■ **Assignment**: Once the line with "- Squelch override" is found in the data, output it and each following line exactly, up to and including the line with "- **BETA 05D:**", and nothing before or after.

■ **Records provided**:
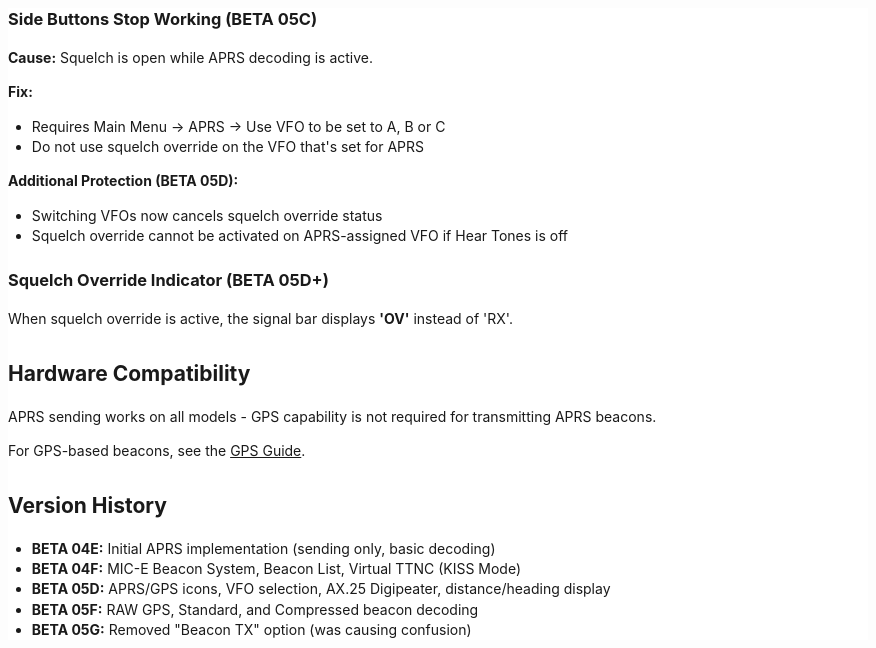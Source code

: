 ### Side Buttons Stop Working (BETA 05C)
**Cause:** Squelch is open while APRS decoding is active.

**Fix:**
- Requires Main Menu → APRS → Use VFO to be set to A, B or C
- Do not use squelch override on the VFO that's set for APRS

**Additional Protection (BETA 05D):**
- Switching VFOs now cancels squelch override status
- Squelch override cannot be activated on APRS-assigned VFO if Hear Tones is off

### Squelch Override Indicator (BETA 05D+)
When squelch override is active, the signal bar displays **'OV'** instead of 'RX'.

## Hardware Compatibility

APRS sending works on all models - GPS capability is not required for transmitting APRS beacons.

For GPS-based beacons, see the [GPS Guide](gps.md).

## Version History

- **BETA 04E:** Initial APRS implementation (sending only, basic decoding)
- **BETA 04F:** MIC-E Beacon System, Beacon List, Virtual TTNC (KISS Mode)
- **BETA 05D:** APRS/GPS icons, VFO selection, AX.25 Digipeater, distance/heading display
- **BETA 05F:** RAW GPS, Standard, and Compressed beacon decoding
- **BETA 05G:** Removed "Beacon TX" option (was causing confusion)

■ **Expected answer**:
- Squelch override cannot be activated on APRS-assigned VFO if Hear Tones is off

### Squelch Override Indicator (BETA 05D+)
When squelch override is active, the signal bar displays **'OV'** instead of 'RX'.

## Hardware Compatibility

APRS sending works on all models - GPS capability is not required for transmitting APRS beacons.

For GPS-based beacons, see the [GPS Guide](gps.md).

## Version History

- **BETA 04E:** Initial APRS implementation (sending only, basic decoding)
- **BETA 04F:** MIC-E Beacon System, Beacon List, Virtual TTNC (KISS Mode)
- **BETA 05D:** APRS/GPS icons, VFO selection, AX.25 Digipeater, distance/heading display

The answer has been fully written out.